Une jeune fille et sa grand-mère sont assises devant une tasse de thé. La jeune fille parle du garçon qu'elle aime. Elle demande à sa grand-mère si elle a été amoureuse et celle-ci ouvre la boîte à souvenirs et replonge dans son histoire à Paris en 1942, pendant l'occupation allemande.
Les deux autrices nous décrivent avec précision les habitants d'un immeuble parisien. On croit connaître les gens, mais en fait ce ne sont que des façades. Il faut passer derrière pour découvrir qui ils sont réellement. Ce sont essentiellement des portraits de femmes, puisque les hommes sont partis à la guerre, prisonniers ou ont été "engagés" dans le Service de travail Obligatoire (STO).
Les vies s'organisent autour de l'occupation allemande, avec ces temps de restriction à tout point de vue, restriction alimentaire, restriction de liberté.

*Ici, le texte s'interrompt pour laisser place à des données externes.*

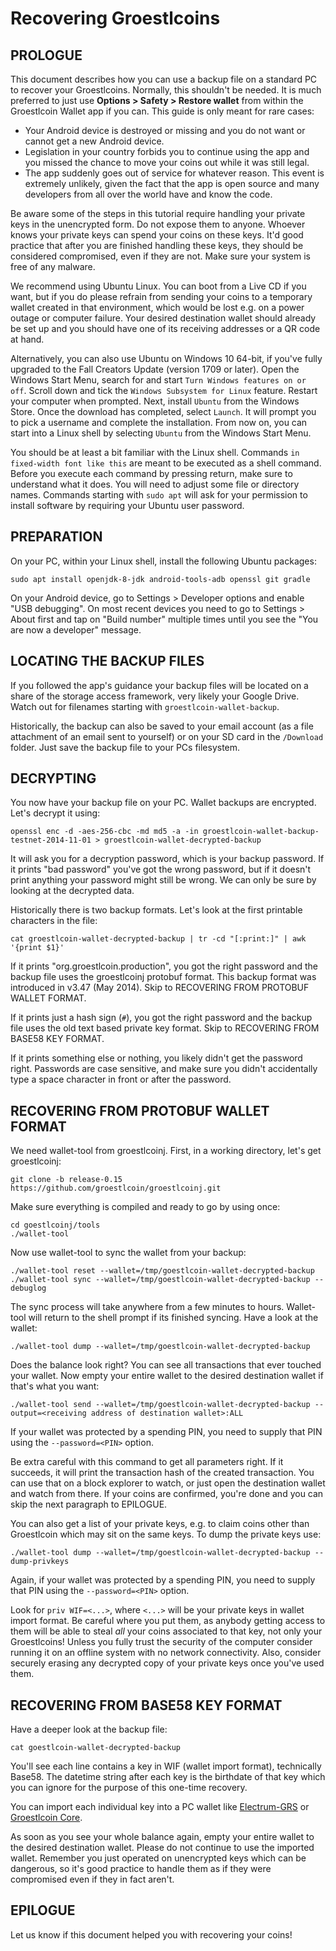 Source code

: Recovering Groestlcoins
===================

## PROLOGUE

This document describes how you can use a backup file on a standard PC to recover your Groestlcoins.
Normally, this shouldn't be needed. It is much preferred to just use **Options > Safety > Restore wallet** from within the Groestlcoin Wallet app if you can. This guide is only meant for rare cases:

- Your Android device is destroyed or missing and you do not want or cannot get a new Android
  device.
- Legislation in your country forbids you to continue using the app and you missed the chance to
  move your coins out while it was still legal.
- The app suddenly goes out of service for whatever reason. This event is extremely unlikely,
  given the fact that the app is open source and many developers from all over the world have and
  know the code.

Be aware some of the steps in this tutorial require handling your private keys in the unencrypted
form. Do not expose them to anyone. Whoever knows your private keys can spend your coins on these
keys. It'd good practice that after you are finished handling these keys, they should be
considered compromised, even if they are not. Make sure your system is free of any malware.

We recommend using Ubuntu Linux. You can boot from a Live CD if you want, but if you do please
refrain from sending your coins to a temporary wallet created in that environment, which would be
lost e.g. on a power outage or computer failure. Your desired destination wallet should already be
set up and you should have one of its receiving addresses or a QR code at hand.

Alternatively, you can also use Ubuntu on Windows 10 64-bit, if you've fully upgraded to the Fall Creators Update (version 1709 or later). Open the Windows Start Menu, search for and start `Turn Windows features on or off`. Scroll down and tick the `Windows Subsystem for Linux` feature. Restart your computer when prompted. Next, install `Ubuntu` from the Windows Store. Once the download has completed, select `Launch`. It will prompt you to pick a username and complete the installation. From now on, you can start into a Linux shell by selecting `Ubuntu` from the Windows Start Menu.

You should be at least a bit familiar with the Linux shell. Commands `in fixed-width font like this`
are meant to be executed as a shell command. Before you execute each command by pressing return,
make sure to understand what it does. You will need to adjust some file or directory names.
Commands starting with `sudo apt` will ask for your permission to install software by
requiring your Ubuntu user password.


## PREPARATION

On your PC, within your Linux shell, install the following Ubuntu packages:

    sudo apt install openjdk-8-jdk android-tools-adb openssl git gradle

On your Android device, go to Settings > Developer options and enable "USB debugging". On most
recent devices you need to go to Settings > About first and tap on "Build number" multiple times
until you see the "You are now a developer" message.


## LOCATING THE BACKUP FILES

If you followed the app's guidance your backup files will be located on a share of the storage access framework, very likely your Google Drive. Watch out for filenames starting with `groestlcoin-wallet-backup`.

Historically, the backup can also be saved to your email account (as a file attachment of an email sent to yourself) or on your SD card in the `/Download` folder. Just save the backup file to your PCs filesystem.


## DECRYPTING

You now have your backup file on your PC. Wallet backups are encrypted. Let's decrypt it using:

    openssl enc -d -aes-256-cbc -md md5 -a -in groestlcoin-wallet-backup-testnet-2014-11-01 > groestlcoin-wallet-decrypted-backup

It will ask you for a decryption password, which is your backup password. If it prints
"bad password" you've got the wrong password, but if it doesn't print anything your password might
still be wrong. We can only be sure by looking at the decrypted data.

Historically there is two backup formats. Let's look at the first printable characters in the file:

    cat groestlcoin-wallet-decrypted-backup | tr -cd "[:print:]" | awk '{print $1}'

If it prints "org.groestlcoin.production", you got the right password and the backup file uses the
groestlcoinj protobuf format. This backup format was introduced in v3.47 (May 2014). Skip to
RECOVERING FROM PROTOBUF WALLET FORMAT.

If it prints just a hash sign (`#`), you got the right password and the backup file uses the old
text based private key format. Skip to RECOVERING FROM BASE58 KEY FORMAT.

If it prints something else or nothing, you likely didn't get the password right. Passwords are
case sensitive, and make sure you didn't accidentally type a space character in front or after the
password.


## RECOVERING FROM PROTOBUF WALLET FORMAT

We need wallet-tool from groestlcoinj. First, in a working directory, let's get groestlcoinj:

    git clone -b release-0.15 https://github.com/groestlcoin/groestlcoinj.git

Make sure everything is compiled and ready to go by using once:

    cd goestlcoinj/tools
    ./wallet-tool

Now use wallet-tool to sync the wallet from your backup:

    ./wallet-tool reset --wallet=/tmp/goestlcoin-wallet-decrypted-backup
    ./wallet-tool sync --wallet=/tmp/goestlcoin-wallet-decrypted-backup --debuglog

The sync process will take anywhere from a few minutes to hours. Wallet-tool will return to the
shell prompt if its finished syncing. Have a look at the wallet:

    ./wallet-tool dump --wallet=/tmp/goestlcoin-wallet-decrypted-backup

Does the balance look right? You can see all transactions that ever touched your wallet. Now empty
your entire wallet to the desired destination wallet if that's what you want:

    ./wallet-tool send --wallet=/tmp/goestlcoin-wallet-decrypted-backup --output=<receiving address of destination wallet>:ALL

If your wallet was protected by a spending PIN, you need to supply that PIN using the `--password=<PIN>` option.

Be extra careful with this command to get all parameters right. If it
succeeds, it will print the transaction hash of the created transaction. You can use that on
a block explorer to watch, or just open the destination wallet and watch from there. If your coins
are confirmed, you're done and you can skip the next paragraph to EPILOGUE.

You can also get a list of your private keys, e.g. to claim coins other than Groestlcoin which may sit on the same keys. To dump the private keys use:

    ./wallet-tool dump --wallet=/tmp/goestlcoin-wallet-decrypted-backup --dump-privkeys

Again, if your wallet was protected by a spending PIN, you need to supply that PIN using the `--password=<PIN>` option.

Look for `priv WIF=<...>`, where `<...>` will be your private keys in wallet import format. Be careful where you put them, as anybody getting access to them will be able to steal *all* your coins associated to that key, not only your Groestlcoins! Unless you fully trust the security of the computer consider running it on an offline system with no network connectivity. Also, consider securely erasing any decrypted copy of your private keys once you've used them.

## RECOVERING FROM BASE58 KEY FORMAT

Have a deeper look at the backup file:

    cat goestlcoin-wallet-decrypted-backup

You'll see each line contains a key in WIF (wallet import format), technically Base58. The
datetime string after each key is the birthdate of that key which you can ignore for the purpose
of this one-time recovery.

You can import each individual key into a PC wallet like [Electrum-GRS](https://www.groestlcoin.org/groestlcoin-electrum-wallet/)
or [Groestlcoin Core](https://www.groestlcoin.org/groestlcoin-core-wallet//).

As soon as you see your whole balance again, empty your entire wallet to the desired destination
wallet. Please do not continue to use the imported wallet. Remember you just operated on
unencrypted keys which can be dangerous, so it's good practice to handle them as if they were
compromised even if they in fact aren't.


## EPILOGUE

Let us know if this document helped you with recovering your coins!
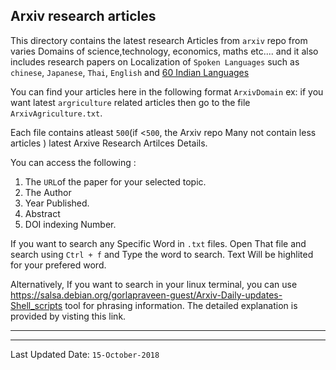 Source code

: ## Arxiv research articles

This directory contains the latest research Articles from `arxiv` repo from varies Domains of science,technology, economics, maths etc.... and it also includes research papers on Localization of `Spoken Languages` such as `chinese`, `Japanese`, `Thai`, `English` and [60 Indian Languages](https://en.wikipedia.org/wiki/List_of_languages_by_number_of_native_speakers_in_India#List_of_mother_tongues_by_number_of_speakers)

You can find your articles here in the following format `ArxivDomain` ex: if you want latest `argriculture` related articles then go to the file `ArxivAgriculture.txt`. 

Each file contains atleast `500`(if <`500`, the Arxiv repo Many not contain less articles  ) latest Arxive Research Artilces Details. 

You can access the following :
 1. The `URL`of the paper for your selected topic.
 2. The Author
 3. Year Published.
 4. Abstract
 5. DOI indexing Number.


If you want to search any Specific Word in `.txt` files. Open That file and search using `Ctrl + f` and Type the word to search. Text Will be highlited for your prefered word.


Alternatively, If you want to search in your linux terminal, you can use https://salsa.debian.org/gorlapraveen-guest/Arxiv-Daily-updates-Shell_scripts tool for phrasing information. The detailed explanation is provided by visting this link.

------------------------------------------------------------------------------
--------------------------------------------------------------------------------
Last Updated Date: `15-October-2018`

Rose est infirmière et travaille au dispensaire. Joséphine est chanteuse de cabaret. Madame Flament est une vieille acariâtre qui râle tout le temps. Judith vit avec Léon, qui est policier. Léon se charge de protéger et surveiller Rose dont l'amoureux est loin. Simone est la fille des concierges : elle adore dessiner, s'habille et coupe ses cheveux comme un garçon. Une mère juive vit dans l'immeuble avec ses enfants.
Toutes ces vies se croisent et ont des interférences entre elles. Celle de Rose va basculer quand un officier allemand se présente à la recherche de la famille juive. Rose va protéger ses voisins en indiquant leur départ mais elle tombe sous le charme du bel officier et c'est réciproque.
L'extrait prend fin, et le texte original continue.